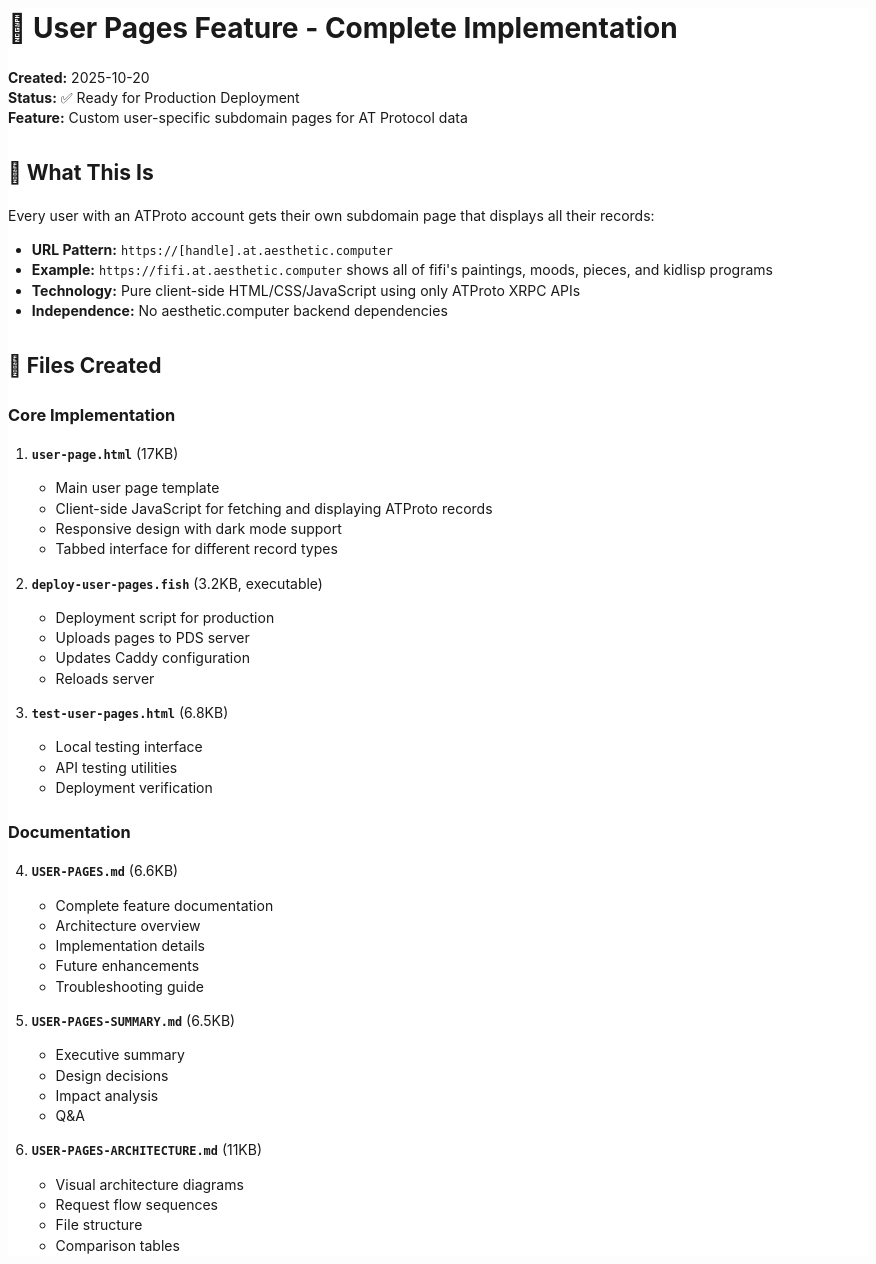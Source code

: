 # 🎨 User Pages Feature - Complete Implementation

**Created:** 2025-10-20  
**Status:** ✅ Ready for Production Deployment  
**Feature:** Custom user-specific subdomain pages for AT Protocol data

## 🎯 What This Is

Every user with an ATProto account gets their own subdomain page that displays all their records:

- **URL Pattern:** `https://[handle].at.aesthetic.computer`
- **Example:** `https://fifi.at.aesthetic.computer` shows all of fifi's paintings, moods, pieces, and kidlisp programs
- **Technology:** Pure client-side HTML/CSS/JavaScript using only ATProto XRPC APIs
- **Independence:** No aesthetic.computer backend dependencies

## 📁 Files Created

### Core Implementation
1. **`user-page.html`** (17KB)
   - Main user page template
   - Client-side JavaScript for fetching and displaying ATProto records
   - Responsive design with dark mode support
   - Tabbed interface for different record types

2. **`deploy-user-pages.fish`** (3.2KB, executable)
   - Deployment script for production
   - Uploads pages to PDS server
   - Updates Caddy configuration
   - Reloads server

3. **`test-user-pages.html`** (6.8KB)
   - Local testing interface
   - API testing utilities
   - Deployment verification

### Documentation
4. **`USER-PAGES.md`** (6.6KB)
   - Complete feature documentation
   - Architecture overview
   - Implementation details
   - Future enhancements
   - Troubleshooting guide

5. **`USER-PAGES-SUMMARY.md`** (6.5KB)
   - Executive summary
   - Design decisions
   - Impact analysis
   - Q&A

6. **`USER-PAGES-ARCHITECTURE.md`** (11KB)
   - Visual architecture diagrams
   - Request flow sequences
   - File structure
   - Comparison tables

-.-.-

Your answer is to contain exactly the lines from the one holding "## 📁 Files Created" to the end of the entries, with no other line.

Answer for this exercise
## 📁 Files Created

### Core Implementation
1. **`user-page.html`** (17KB)
   - Main user page template
   - Client-side JavaScript for fetching and displaying ATProto records
   - Responsive design with dark mode support
   - Tabbed interface for different record types

2. **`deploy-user-pages.fish`** (3.2KB, executable)
   - Deployment script for production
   - Uploads pages to PDS server
   - Updates Caddy configuration
   - Reloads server

3. **`test-user-pages.html`** (6.8KB)
   - Local testing interface
   - API testing utilities
   - Deployment verification

### Documentation
4. **`USER-PAGES.md`** (6.6KB)
   - Complete feature documentation
   - Architecture overview
   - Implementation details
   - Future enhancements
   - Troubleshooting guide

5. **`USER-PAGES-SUMMARY.md`** (6.5KB)
   - Executive summary
   - Design decisions
   - Impact analysis
   - Q&A

6. **`USER-PAGES-ARCHITECTURE.md`** (11KB)
   - Visual architecture diagrams
   - Request flow sequences
   - File structure
   - Comparison tables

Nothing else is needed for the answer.